> [Stored data entries]
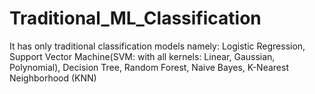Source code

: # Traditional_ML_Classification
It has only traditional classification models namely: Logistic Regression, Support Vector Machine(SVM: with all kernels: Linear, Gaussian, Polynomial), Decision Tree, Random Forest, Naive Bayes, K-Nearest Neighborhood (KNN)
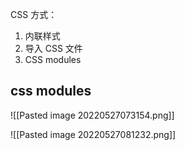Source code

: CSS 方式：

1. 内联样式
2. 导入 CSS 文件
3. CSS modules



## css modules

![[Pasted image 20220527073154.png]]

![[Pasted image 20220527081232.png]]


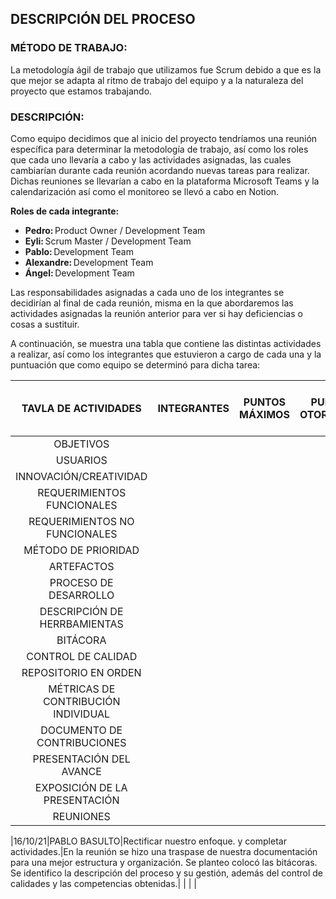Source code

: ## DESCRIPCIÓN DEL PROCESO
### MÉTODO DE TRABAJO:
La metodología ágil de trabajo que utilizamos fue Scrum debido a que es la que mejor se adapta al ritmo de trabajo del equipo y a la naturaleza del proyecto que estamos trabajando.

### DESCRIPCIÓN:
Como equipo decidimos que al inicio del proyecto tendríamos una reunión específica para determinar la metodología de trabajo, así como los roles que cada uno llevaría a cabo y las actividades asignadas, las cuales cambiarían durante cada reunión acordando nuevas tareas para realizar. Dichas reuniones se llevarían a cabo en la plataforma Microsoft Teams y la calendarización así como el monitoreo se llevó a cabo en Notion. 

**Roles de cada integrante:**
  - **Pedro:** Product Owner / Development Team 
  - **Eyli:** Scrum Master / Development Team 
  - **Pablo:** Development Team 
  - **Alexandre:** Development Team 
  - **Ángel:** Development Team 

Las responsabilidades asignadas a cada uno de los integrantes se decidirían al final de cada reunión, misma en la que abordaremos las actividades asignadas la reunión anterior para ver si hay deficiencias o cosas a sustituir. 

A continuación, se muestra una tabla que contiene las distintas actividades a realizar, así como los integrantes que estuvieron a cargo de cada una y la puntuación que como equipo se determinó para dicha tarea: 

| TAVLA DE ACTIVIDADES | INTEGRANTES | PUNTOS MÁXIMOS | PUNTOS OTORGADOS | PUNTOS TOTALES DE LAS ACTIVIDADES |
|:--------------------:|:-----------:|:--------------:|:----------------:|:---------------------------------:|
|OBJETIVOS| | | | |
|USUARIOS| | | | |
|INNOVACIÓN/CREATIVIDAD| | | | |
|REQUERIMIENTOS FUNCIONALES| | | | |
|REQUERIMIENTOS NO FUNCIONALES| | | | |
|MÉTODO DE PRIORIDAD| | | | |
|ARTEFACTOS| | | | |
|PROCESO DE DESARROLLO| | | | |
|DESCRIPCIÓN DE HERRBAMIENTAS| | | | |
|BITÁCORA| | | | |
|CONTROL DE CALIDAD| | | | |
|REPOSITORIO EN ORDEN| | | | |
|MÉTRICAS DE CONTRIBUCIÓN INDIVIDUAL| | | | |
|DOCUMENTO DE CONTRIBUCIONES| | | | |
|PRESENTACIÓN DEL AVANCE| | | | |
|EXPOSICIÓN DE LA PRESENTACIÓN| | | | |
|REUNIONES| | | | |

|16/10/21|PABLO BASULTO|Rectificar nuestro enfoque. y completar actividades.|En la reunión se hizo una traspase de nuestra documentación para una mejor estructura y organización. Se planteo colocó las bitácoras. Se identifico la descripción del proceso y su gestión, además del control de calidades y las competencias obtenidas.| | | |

...

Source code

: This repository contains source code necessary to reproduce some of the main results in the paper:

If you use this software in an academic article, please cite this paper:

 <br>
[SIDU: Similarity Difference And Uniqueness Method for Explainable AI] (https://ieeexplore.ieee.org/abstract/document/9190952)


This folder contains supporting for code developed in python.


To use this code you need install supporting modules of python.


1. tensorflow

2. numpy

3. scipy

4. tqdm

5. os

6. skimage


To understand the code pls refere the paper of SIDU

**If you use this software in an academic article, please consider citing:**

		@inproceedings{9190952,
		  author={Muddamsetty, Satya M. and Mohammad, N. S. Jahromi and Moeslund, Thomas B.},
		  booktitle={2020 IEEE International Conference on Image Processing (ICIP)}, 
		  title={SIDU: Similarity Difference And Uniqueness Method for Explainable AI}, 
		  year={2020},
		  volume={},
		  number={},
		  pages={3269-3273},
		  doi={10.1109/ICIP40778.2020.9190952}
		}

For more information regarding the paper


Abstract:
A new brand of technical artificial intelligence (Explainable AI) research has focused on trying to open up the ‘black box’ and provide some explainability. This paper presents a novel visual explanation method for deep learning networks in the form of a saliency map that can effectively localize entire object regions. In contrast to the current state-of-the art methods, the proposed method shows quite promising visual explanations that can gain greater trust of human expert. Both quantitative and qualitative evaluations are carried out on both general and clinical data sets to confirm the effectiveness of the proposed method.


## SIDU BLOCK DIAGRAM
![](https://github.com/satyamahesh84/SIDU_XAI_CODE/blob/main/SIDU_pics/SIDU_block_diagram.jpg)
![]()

> [Directions for this task] From the records above, pick out and copy each line holding the word "Uniqueness".

> [Solution below]
[SIDU: Similarity Difference And Uniqueness Method for Explainable AI] (https://ieeexplore.ieee.org/abstract/document/9190952)
		  title={SIDU: Similarity Difference And Uniqueness Method for Explainable AI}, 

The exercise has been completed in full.